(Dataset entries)
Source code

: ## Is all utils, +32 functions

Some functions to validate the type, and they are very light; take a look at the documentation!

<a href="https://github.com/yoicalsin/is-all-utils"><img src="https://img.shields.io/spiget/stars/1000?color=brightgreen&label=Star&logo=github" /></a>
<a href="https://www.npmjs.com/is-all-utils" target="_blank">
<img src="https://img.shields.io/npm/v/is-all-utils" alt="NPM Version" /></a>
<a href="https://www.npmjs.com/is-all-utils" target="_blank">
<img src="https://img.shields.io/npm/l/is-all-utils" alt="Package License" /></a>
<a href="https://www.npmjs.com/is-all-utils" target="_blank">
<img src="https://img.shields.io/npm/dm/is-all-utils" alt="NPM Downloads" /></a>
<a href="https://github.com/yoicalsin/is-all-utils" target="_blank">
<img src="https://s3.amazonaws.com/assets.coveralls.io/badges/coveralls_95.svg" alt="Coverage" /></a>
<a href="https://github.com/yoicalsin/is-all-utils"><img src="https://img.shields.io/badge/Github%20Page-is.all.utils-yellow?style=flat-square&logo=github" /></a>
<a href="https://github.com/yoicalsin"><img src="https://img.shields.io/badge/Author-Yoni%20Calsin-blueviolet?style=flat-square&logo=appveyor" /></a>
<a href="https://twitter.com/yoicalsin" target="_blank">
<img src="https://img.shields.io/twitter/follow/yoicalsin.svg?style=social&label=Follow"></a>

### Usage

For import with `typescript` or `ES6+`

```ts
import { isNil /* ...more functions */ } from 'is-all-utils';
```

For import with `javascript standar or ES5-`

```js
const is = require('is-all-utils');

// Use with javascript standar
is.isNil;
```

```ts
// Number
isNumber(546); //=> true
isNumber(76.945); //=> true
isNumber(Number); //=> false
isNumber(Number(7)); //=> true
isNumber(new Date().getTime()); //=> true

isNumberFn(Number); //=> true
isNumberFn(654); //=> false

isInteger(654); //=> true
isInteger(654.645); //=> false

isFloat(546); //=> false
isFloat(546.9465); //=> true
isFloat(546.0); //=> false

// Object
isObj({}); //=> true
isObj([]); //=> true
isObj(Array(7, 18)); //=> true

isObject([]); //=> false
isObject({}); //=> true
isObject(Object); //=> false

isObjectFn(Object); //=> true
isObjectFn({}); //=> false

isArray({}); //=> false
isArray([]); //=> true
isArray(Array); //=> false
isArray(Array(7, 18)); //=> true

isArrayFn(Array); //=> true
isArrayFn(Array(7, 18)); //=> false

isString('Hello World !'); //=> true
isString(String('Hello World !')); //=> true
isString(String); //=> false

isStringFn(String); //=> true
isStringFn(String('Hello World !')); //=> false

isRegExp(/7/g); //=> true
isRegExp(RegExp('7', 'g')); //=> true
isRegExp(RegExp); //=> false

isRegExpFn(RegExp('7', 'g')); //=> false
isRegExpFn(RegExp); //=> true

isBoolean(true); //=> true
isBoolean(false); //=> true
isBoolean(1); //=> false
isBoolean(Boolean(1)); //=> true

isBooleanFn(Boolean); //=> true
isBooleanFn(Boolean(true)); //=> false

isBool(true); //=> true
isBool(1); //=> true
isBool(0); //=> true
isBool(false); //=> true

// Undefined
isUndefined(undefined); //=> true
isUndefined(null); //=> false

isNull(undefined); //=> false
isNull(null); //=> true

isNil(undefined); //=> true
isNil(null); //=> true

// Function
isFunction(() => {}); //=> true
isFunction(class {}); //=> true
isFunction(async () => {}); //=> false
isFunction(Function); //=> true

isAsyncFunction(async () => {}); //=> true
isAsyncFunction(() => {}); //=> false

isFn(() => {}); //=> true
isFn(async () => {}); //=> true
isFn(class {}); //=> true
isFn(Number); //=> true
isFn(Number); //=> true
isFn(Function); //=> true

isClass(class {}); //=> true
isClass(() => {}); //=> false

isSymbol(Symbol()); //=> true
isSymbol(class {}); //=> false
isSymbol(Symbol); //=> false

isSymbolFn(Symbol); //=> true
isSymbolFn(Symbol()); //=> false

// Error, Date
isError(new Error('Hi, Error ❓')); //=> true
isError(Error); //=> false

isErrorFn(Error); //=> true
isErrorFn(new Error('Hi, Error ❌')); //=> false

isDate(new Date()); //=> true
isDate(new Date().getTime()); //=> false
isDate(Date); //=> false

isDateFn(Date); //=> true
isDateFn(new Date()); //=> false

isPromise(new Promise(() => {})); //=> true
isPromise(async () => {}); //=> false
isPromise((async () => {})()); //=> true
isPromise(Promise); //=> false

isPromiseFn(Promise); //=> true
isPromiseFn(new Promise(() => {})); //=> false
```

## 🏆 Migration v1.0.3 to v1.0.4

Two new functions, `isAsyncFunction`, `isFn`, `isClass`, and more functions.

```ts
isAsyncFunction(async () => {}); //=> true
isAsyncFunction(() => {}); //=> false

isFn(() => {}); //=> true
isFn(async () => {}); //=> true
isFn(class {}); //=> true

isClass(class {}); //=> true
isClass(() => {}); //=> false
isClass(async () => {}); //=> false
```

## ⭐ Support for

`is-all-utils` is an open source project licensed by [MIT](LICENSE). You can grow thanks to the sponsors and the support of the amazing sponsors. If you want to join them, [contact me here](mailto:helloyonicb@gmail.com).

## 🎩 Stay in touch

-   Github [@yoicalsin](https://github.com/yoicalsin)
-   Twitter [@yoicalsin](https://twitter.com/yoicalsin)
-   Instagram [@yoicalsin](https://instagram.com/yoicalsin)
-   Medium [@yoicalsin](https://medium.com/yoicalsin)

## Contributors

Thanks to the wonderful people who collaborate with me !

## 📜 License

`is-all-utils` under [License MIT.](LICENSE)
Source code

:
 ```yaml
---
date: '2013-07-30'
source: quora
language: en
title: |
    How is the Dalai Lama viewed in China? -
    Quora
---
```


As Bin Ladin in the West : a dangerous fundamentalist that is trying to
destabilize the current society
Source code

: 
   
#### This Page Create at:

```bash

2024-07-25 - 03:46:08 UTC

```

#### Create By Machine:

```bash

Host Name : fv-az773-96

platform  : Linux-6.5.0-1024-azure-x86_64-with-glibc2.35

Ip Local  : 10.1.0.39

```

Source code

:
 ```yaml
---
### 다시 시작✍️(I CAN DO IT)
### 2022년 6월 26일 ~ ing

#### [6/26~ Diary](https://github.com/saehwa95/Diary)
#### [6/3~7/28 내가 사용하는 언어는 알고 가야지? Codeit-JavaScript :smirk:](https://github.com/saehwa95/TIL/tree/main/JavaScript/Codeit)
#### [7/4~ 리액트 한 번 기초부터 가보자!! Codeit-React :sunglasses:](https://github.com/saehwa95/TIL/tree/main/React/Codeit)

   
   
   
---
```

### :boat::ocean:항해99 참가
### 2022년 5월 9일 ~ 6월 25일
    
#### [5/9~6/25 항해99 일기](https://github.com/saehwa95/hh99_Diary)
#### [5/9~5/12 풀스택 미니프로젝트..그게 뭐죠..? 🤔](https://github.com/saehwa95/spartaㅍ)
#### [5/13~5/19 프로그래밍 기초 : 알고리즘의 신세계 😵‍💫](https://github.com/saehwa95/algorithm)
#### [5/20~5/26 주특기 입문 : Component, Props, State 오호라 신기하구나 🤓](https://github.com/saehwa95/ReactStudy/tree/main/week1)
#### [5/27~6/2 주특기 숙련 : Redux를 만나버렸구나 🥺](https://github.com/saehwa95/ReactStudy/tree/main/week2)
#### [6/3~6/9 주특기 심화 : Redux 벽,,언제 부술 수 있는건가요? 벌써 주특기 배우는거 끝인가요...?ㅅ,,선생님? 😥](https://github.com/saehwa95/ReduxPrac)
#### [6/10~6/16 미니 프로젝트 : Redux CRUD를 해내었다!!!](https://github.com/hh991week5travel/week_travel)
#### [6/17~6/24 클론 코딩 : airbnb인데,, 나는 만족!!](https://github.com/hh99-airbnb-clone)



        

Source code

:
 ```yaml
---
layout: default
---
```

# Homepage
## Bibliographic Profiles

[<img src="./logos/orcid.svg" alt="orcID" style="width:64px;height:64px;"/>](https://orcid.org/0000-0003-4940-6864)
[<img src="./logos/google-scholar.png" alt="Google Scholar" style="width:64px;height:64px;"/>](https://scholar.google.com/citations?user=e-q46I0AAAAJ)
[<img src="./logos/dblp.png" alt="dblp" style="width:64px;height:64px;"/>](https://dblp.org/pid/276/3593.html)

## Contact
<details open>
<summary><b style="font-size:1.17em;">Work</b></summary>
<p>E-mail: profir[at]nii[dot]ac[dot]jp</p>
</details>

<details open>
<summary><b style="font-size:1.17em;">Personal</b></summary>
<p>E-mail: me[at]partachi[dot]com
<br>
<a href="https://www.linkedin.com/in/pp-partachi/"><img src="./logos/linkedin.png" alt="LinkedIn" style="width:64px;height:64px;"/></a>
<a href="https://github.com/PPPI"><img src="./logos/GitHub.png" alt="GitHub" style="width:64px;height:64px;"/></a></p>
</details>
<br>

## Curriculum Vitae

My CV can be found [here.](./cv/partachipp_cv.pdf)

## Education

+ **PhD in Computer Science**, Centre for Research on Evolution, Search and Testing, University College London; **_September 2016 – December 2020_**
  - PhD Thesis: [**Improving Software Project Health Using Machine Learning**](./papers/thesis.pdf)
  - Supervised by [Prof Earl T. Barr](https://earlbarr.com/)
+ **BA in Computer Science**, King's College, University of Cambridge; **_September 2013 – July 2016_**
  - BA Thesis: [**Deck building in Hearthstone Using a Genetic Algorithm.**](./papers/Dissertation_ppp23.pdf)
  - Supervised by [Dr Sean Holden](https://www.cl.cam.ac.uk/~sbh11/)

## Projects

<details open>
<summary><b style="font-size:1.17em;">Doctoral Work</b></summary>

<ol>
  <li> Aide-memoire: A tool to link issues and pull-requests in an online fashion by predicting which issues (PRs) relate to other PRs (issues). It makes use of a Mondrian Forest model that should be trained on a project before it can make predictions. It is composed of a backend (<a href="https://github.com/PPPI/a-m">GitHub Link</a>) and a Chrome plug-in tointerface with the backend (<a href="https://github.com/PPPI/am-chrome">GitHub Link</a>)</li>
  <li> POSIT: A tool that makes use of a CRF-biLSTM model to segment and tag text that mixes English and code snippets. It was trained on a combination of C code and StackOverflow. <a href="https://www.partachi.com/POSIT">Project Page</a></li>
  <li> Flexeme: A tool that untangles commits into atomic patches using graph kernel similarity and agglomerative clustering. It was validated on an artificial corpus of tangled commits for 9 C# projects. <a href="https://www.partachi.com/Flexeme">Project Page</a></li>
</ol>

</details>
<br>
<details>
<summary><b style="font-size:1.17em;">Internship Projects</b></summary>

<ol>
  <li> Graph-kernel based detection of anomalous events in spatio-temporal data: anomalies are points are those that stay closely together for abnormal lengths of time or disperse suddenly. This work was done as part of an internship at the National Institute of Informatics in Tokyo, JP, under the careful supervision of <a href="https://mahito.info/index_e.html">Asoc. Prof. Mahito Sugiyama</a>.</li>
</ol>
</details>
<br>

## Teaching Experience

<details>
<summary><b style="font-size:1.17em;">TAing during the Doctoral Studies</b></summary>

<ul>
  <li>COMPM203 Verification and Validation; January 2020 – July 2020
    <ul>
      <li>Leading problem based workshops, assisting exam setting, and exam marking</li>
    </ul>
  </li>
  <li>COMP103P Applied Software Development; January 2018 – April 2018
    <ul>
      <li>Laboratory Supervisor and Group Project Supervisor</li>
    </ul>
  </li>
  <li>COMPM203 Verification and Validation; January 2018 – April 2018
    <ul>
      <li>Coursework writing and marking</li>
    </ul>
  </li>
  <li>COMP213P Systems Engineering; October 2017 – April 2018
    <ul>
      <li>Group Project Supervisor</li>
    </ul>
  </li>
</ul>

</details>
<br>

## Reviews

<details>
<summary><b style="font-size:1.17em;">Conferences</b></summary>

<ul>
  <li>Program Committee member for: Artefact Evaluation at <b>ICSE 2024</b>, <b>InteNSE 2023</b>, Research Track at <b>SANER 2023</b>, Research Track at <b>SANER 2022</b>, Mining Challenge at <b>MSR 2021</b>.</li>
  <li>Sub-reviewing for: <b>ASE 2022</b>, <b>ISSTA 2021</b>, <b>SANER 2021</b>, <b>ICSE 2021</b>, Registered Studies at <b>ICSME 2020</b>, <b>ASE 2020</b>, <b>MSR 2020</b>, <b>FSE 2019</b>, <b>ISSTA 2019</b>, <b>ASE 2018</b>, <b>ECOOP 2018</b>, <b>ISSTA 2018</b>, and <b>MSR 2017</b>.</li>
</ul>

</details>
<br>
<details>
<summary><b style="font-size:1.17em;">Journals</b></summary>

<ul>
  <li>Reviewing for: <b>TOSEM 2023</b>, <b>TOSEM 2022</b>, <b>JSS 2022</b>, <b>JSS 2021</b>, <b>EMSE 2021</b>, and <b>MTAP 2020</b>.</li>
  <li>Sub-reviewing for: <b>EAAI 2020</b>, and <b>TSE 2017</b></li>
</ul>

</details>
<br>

* ACTION ITEM *
The answer consists of every line above in which the word "PPPI" occurs.

* ANSWER BOX *
<a href="https://github.com/PPPI"><img src="./logos/GitHub.png" alt="GitHub" style="width:64px;height:64px;"/></a></p>
  <li> Aide-memoire: A tool to link issues and pull-requests in an online fashion by predicting which issues (PRs) relate to other PRs (issues). It makes use of a Mondrian Forest model that should be trained on a project before it can make predictions. It is composed of a backend (<a href="https://github.com/PPPI/a-m">GitHub Link</a>) and a Chrome plug-in tointerface with the backend (<a href="https://github.com/PPPI/am-chrome">GitHub Link</a>)</li>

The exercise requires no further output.